After days of processions and rituals, as the queen’s body was carried to London from Balmoral, Scotland, where she died last Thursday (8) at the age of 96, this was the opportunity for the common people to participate in the ceremony. . Many tearfully passed the flag-lined coffin.
Authorities expect about 750,000 people by the end of the public wake on Monday morning.
King Charles, his sons, Princes William and Harry, and other royals joined earlier in a solemn procession to accompany Queen Elizabeth’s coffin on Wednesday, the day the monarch’s body made its final journey, leaving Buckingham Palace.
Crowds gathered in central London to witness the Queen being carried from the palace to Parliament, as artillery guns fired salutes and Big Ben played, in the latest in a series of moving ceremonies.
Carried in a carriage of arms, draped in the banner called the Royal Standard and with the Crown of the Imperial State placed on a pillow atop a wreath, the coffin containing Elizabeth’s body was carried away in a slow, somber procession from his London home to Westminster Hall, where he will stay for four days.
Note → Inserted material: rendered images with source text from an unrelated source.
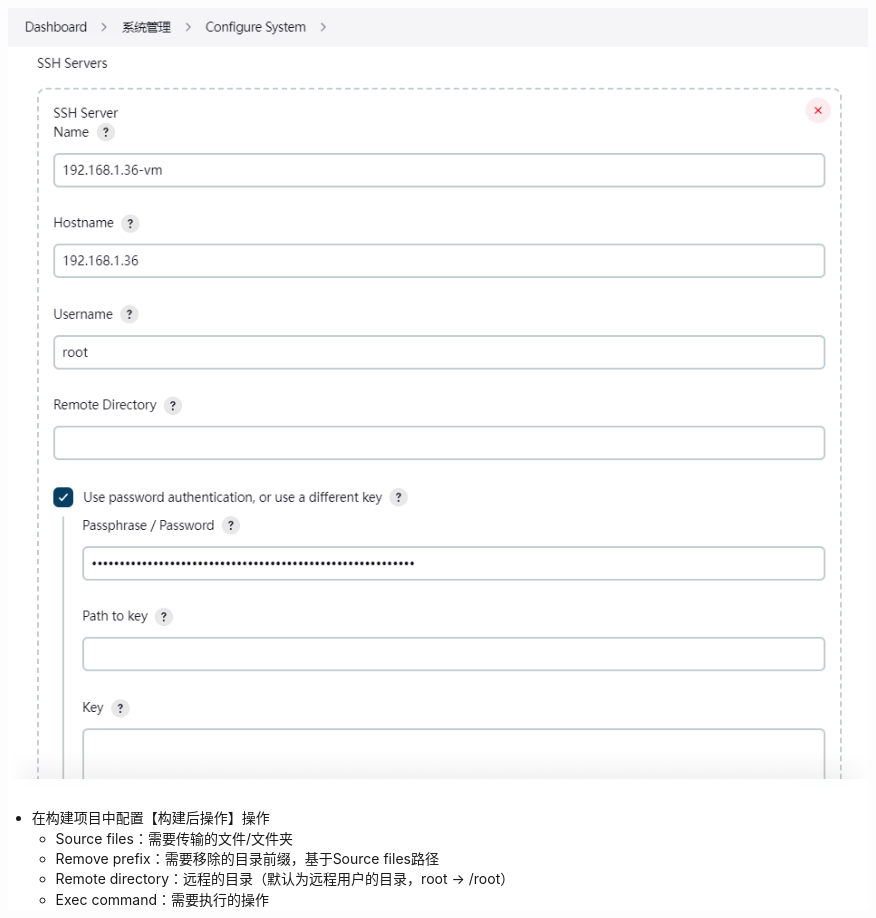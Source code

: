  ![配置连接信息](./img/tool_build_jenkins/system-config-1.png "配置连接信息")

- 在构建项目中配置【构建后操作】操作
  - Source files：需要传输的文件/文件夹
  - Remove prefix：需要移除的目录前缀，基于Source files路径
  - Remote directory：远程的目录（默认为远程用户的目录，root -> /root）
  - Exec command：需要执行的操作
Walking close behind were Charles and his brothers Anne, Andrew and Edward.
In a second group were Charles’ children, Princes William and Harry, a sad scene reminiscent of the day when, as boys 25 years ago, they followed the coffin of their mother, Princess Diana, carried in a similar procession through the center of the English capital.
It was also a symbolic display of unity, as William, 40, now Prince of Wales, and Harry, 37, Duke of Sussex, reportedly say little to each other after a bitter falling-out over the past two years.
“It was very emotional to see the family. It was a powerful demonstration of unity,” said Jenny Frame, 54, who waited more than four hours to see the procession.
Paul Wiltshire, 65, commented: “I don’t think we’ll ever see anything like this, or a queen like that again. The end of an era.”